妻と娘との会話に入れず、「家族から孤立している」と感じてつらい…。
そんな思いを抱える父親は、実はあなただけではありません。
なぜ孤立感を感じてしまうのかという心理的背景や、孤立感を和らげるための考え方・行動のヒントをご紹介します。
アドラー心理学のスペシャリストの熊野英一さんの視点も交えながら、家族との関係性を前向きに見直すきっかけをお届けします。
父親は家族の中で本当に孤立しているのか

でも、自分はその会話の輪に入れず、なんだか孤立してしまっていると感じます。
やっぱり男だから仲良くできないのでしょうか?ずっとこのままだと思うと辛いです。
家族みんなで楽しく話してご飯を食べたりする時間って本当にかけがえのないものですよね。

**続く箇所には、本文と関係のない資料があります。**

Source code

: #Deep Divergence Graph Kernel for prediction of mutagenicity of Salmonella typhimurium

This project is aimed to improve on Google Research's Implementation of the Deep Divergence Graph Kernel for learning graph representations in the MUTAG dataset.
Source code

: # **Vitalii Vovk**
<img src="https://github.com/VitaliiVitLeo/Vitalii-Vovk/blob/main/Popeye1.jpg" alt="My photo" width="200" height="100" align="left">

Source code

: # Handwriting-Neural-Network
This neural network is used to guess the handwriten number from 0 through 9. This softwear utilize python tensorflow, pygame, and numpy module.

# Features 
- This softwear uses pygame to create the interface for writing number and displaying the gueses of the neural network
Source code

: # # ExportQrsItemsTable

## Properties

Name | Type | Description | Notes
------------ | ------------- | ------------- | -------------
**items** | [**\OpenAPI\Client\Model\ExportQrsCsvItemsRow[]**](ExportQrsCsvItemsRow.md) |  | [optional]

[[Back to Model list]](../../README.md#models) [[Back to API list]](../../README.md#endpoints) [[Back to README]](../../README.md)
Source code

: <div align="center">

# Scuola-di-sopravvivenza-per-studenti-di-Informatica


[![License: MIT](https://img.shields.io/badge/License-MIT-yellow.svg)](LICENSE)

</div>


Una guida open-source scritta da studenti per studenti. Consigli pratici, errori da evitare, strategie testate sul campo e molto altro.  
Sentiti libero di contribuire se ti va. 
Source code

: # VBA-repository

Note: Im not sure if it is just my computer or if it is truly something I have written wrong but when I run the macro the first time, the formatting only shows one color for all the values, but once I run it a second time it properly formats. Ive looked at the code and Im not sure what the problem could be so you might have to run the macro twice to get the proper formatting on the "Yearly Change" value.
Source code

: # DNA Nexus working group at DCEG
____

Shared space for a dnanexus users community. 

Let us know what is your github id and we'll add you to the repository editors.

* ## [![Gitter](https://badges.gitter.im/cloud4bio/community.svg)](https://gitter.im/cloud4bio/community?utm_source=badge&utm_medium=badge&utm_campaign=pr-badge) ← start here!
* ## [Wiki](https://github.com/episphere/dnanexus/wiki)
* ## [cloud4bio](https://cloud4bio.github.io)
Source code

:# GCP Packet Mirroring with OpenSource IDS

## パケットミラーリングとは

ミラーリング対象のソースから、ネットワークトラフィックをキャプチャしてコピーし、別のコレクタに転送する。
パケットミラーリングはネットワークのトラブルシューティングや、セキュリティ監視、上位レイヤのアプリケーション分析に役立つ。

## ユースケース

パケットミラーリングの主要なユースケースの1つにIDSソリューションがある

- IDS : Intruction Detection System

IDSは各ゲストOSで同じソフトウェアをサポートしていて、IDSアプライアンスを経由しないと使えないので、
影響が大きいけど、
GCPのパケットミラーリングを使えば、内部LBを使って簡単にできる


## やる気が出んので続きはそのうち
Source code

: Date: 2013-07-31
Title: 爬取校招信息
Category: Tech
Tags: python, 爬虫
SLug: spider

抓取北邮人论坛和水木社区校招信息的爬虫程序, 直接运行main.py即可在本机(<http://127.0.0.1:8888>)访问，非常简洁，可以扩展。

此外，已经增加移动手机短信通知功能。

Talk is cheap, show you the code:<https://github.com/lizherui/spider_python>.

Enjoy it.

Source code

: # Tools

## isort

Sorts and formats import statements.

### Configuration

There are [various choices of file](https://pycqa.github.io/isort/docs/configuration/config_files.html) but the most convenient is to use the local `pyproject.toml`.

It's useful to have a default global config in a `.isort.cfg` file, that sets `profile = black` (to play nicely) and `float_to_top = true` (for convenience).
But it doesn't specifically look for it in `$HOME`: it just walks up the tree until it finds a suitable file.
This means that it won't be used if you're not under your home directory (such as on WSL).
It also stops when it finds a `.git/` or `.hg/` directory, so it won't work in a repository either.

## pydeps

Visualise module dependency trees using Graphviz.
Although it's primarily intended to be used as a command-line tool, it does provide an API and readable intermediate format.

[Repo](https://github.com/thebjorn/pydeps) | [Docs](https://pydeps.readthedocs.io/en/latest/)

それがなかなかうまくいかないとなると、本当に辛いですよね。
これからのことを考えてどうしていったらいいか、一緒に考えていきましょう。
なぜ孤立を感じるのか?
人は、複数の人がいるコミュニティの中で、ひとりだけ仲間外れにされていると感じると「孤立している」と思うものです。
今回の場合、妻と娘が話している会話に入れないことで孤立を感じているということですが、それは単に「その会話に入れていないだけ」であって、本当に孤立しているわけではないかもしれません。
また、意見や価値観が違うことで「自分だけ孤立している」と感じる場合もあると思います。
家族に限らず、自分とは違う価値観や意見を持っているのは当たり前のこと。
今回は妻と娘が楽しそうに会話している姿を見たかもしれませんが、妻と娘の間にも違うところは必ずあります。
そういうシーンを見ることが多いように感じているかもしれませんが、それはたまたまかもしれないのです。
質問の内容だけでは正確な判断はできませんが、少なくとも嫌がらせをされているわけでもなさそうですし、客観的に見る限り、そこまで深刻ではないような気がします。
では、なんでそんなに孤独を感じるのでしょうか?
同じ出来事も人によって解釈が違う
アドラーはこんなことを言っています。
アドラー心理学のポイント
私たちが経験する現実とは、自分自身で意味をつけたものだ。
これはアドラー心理学の「認知論」に基づく考え方。
同じ出来事でも人はそれぞれの価値観や経験をもとに異なる解釈をするものだ、ということです。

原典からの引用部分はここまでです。